Extracted from Sunset magazine, August 1926, pp. 30–31; 78–80.

If you value your peace of mind, think twice before inviting a salesman brother-in-law to visit you at your home. You will appreciate the soundness of this advice after you read Erle Stanley Gardner's amusing story, “Now Listen!”

Erle Stanley GardnerHenry Luhrs4702316Now Listen!1926


Spud had dropped his sticks, his right fist was doubled up, his left slid forward, measuring the distance

Now Listen!

By Erle Stanley Gardner

Illustrated by Jeffery Reynolds


SALESMANSHIP—bah!

I see by the papers that salesmanship's been reduced to a science. It should be reduced to a minimum. We've got too blamed skilful salesmen now.

My sister married a salesman; or, perhaps I should say a salesman married my sister. “Sold her on the idea” is the way he would express it. Prior to that time I thought presidential elections and taxes were the worst features of our civilization.

Listen!

H. Walker Malone. Say it slowly and impressively. The name means nothing to you? That shows you are among the favored of fortune. H. Walker Malone is the husband of my sister. H. Walker Malone is a salesman of “securities.” There are many other things that I might say about H. Walker Malone—but what's the use?

I remember that I was glad to hear my sister was going to bring her husband on a short visit. I'd heard he was a “live wire” and I wanted to meet him. Mabel had always had a mind of her own and I wanted to see just how her husband was getting along. Of course, he wouldn't be henpecked. Oh no. Still it was very possible, in fact quite certain, that my sister's strong personality had made an impression and that I would find H. Walker Malone a man of few words.
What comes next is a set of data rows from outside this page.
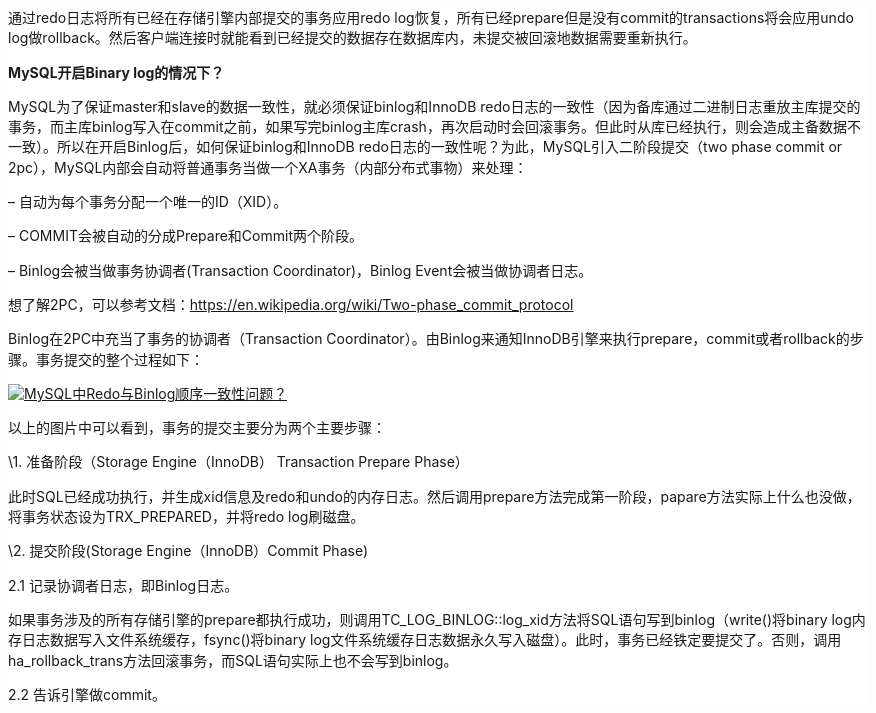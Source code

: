  

通过redo日志将所有已经在存储引擎内部提交的事务应用redo log恢复，所有已经prepare但是没有commit的transactions将会应用undo log做rollback。然后客户端连接时就能看到已经提交的数据存在数据库内，未提交被回滚地数据需要重新执行。

 

**MySQL开启Binary log的情况下？**

 

MySQL为了保证master和slave的数据一致性，就必须保证binlog和InnoDB redo日志的一致性（因为备库通过二进制日志重放主库提交的事务，而主库binlog写入在commit之前，如果写完binlog主库crash，再次启动时会回滚事务。但此时从库已经执行，则会造成主备数据不一致）。所以在开启Binlog后，如何保证binlog和InnoDB redo日志的一致性呢？为此，MySQL引入二阶段提交（two phase commit or 2pc），MySQL内部会自动将普通事务当做一个XA事务（内部分布式事物）来处理：

 

– 自动为每个事务分配一个唯一的ID（XID）。

 

– COMMIT会被自动的分成Prepare和Commit两个阶段。

 

– Binlog会被当做事务协调者(Transaction Coordinator)，Binlog Event会被当做协调者日志。

 

想了解2PC，可以参考文档：https://en.wikipedia.org/wiki/Two-phase_commit_protocol

 

Binlog在2PC中充当了事务的协调者（Transaction Coordinator）。由Binlog来通知InnoDB引擎来执行prepare，commit或者rollback的步骤。事务提交的整个过程如下：

 

[![MySQL中Redo与Binlog顺序一致性问题？](http://www.ywnds.com/wp-content/uploads/2016/08/2016082210501810.png)](http://www.ywnds.com/wp-content/uploads/2016/08/2016082210501810.png)

 

以上的图片中可以看到，事务的提交主要分为两个主要步骤：

 

\1. 准备阶段（Storage Engine（InnoDB） Transaction Prepare Phase）

 

此时SQL已经成功执行，并生成xid信息及redo和undo的内存日志。然后调用prepare方法完成第一阶段，papare方法实际上什么也没做，将事务状态设为TRX_PREPARED，并将redo log刷磁盘。

 

\2. 提交阶段(Storage Engine（InnoDB）Commit Phase)

 

2.1 记录协调者日志，即Binlog日志。

 

如果事务涉及的所有存储引擎的prepare都执行成功，则调用TC_LOG_BINLOG::log_xid方法将SQL语句写到binlog（write()将binary log内存日志数据写入文件系统缓存，fsync()将binary log文件系统缓存日志数据永久写入磁盘）。此时，事务已经铁定要提交了。否则，调用ha_rollback_trans方法回滚事务，而SQL语句实际上也不会写到binlog。

 

2.2 告诉引擎做commit。

 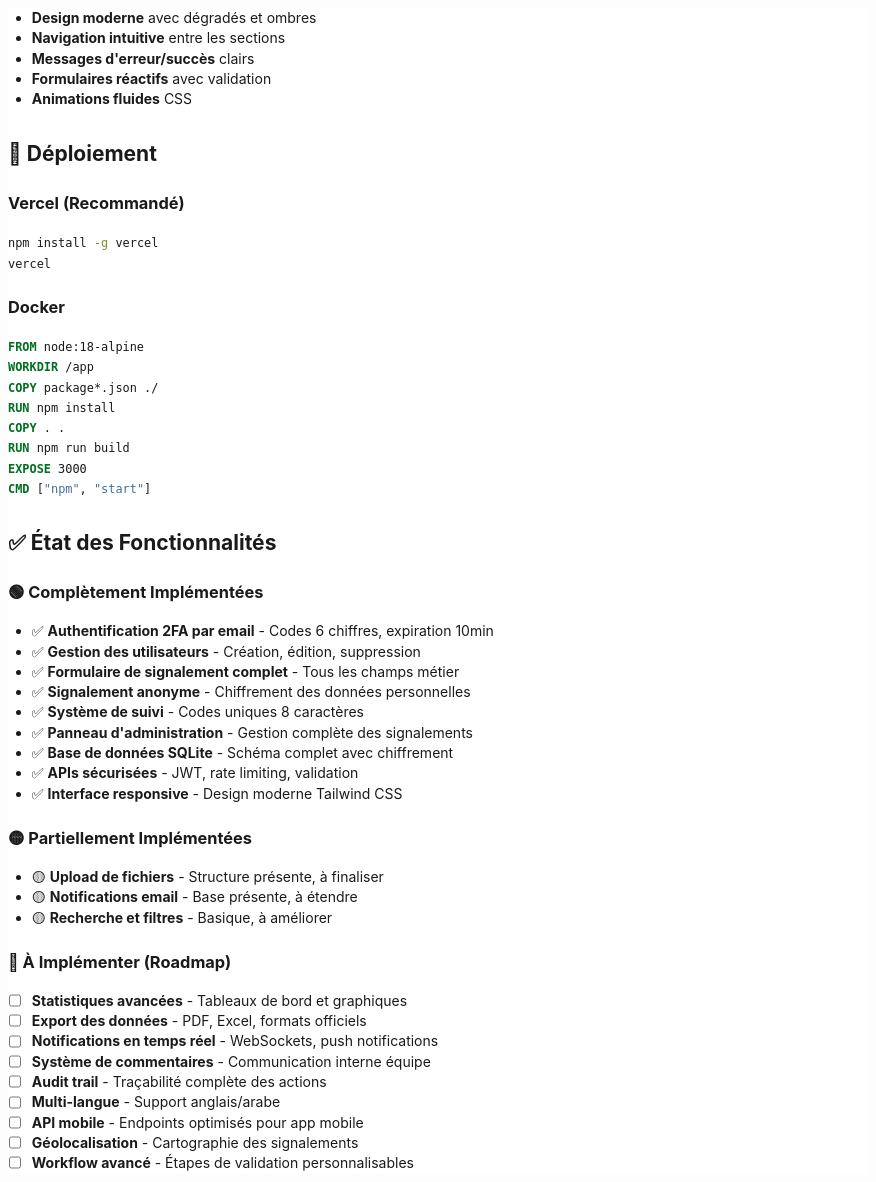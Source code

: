 - **Design moderne** avec dégradés et ombres
- **Navigation intuitive** entre les sections
- **Messages d'erreur/succès** clairs
- **Formulaires réactifs** avec validation
- **Animations fluides** CSS

## 🚀 Déploiement

### Vercel (Recommandé)

```bash
npm install -g vercel
vercel
```

### Docker

```dockerfile
FROM node:18-alpine
WORKDIR /app
COPY package*.json ./
RUN npm install
COPY . .
RUN npm run build
EXPOSE 3000
CMD ["npm", "start"]
```

## ✅ État des Fonctionnalités

### 🟢 Complètement Implémentées

- ✅ **Authentification 2FA par email** - Codes 6 chiffres, expiration 10min
- ✅ **Gestion des utilisateurs** - Création, édition, suppression
- ✅ **Formulaire de signalement complet** - Tous les champs métier
- ✅ **Signalement anonyme** - Chiffrement des données personnelles
- ✅ **Système de suivi** - Codes uniques 8 caractères
- ✅ **Panneau d'administration** - Gestion complète des signalements
- ✅ **Base de données SQLite** - Schéma complet avec chiffrement
- ✅ **APIs sécurisées** - JWT, rate limiting, validation
- ✅ **Interface responsive** - Design moderne Tailwind CSS

### 🟡 Partiellement Implémentées

- 🟡 **Upload de fichiers** - Structure présente, à finaliser
- 🟡 **Notifications email** - Base présente, à étendre
- 🟡 **Recherche et filtres** - Basique, à améliorer

### 🔴 À Implémenter (Roadmap)

- [ ] **Statistiques avancées** - Tableaux de bord et graphiques
- [ ] **Export des données** - PDF, Excel, formats officiels
- [ ] **Notifications en temps réel** - WebSockets, push notifications
- [ ] **Système de commentaires** - Communication interne équipe
- [ ] **Audit trail** - Traçabilité complète des actions
- [ ] **Multi-langue** - Support anglais/arabe
- [ ] **API mobile** - Endpoints optimisés pour app mobile
- [ ] **Géolocalisation** - Cartographie des signalements
- [ ] **Workflow avancé** - Étapes de validation personnalisables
I met them at the train. Mabel rushed to me with those little, feminine squeals of delight which attract so much attention in a crowded depot. After the breakaway I felt every eye upon me. With one accord the crowd seemed to forget the arrival and departure of trains in order to size me up as some sheik.

I could feel my face getting a brick red. That's a trick I have when I get embarrassed. It never tends to add to my peace of mind.

On my right I heard the clearing of a masculine throat, a forceful, dominant “a-a-ah-h-h-e-m-m-m-m.”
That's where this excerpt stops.